- _Exercise aim_:
All entries are to be transcribed verbatim, but images are not carried over.

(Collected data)
_ _ _ _
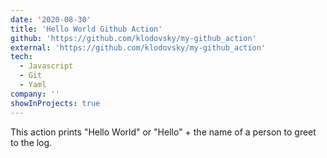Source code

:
 ```yaml
---
date: '2020-08-30'
title: 'Hello World Github Action'
github: 'https://github.com/klodovsky/my-github_action'
external: 'https://github.com/klodovsky/my-github_action'
tech:
  - Javascript
  - Git
  - Yaml
company: ''
showInProjects: true
---
```


This action prints "Hello World" or "Hello" + the name of a person to greet to the log.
_ _ _ _
- _Written response_:
Source code

:
 ```yaml
---
date: '2020-08-30'
title: 'Hello World Github Action'
github: 'https://github.com/klodovsky/my-github_action'
external: 'https://github.com/klodovsky/my-github_action'
tech:
  - Javascript
  - Git
  - Yaml
company: ''
showInProjects: true
---
```


This action prints "Hello World" or "Hello" + the name of a person to greet to the log.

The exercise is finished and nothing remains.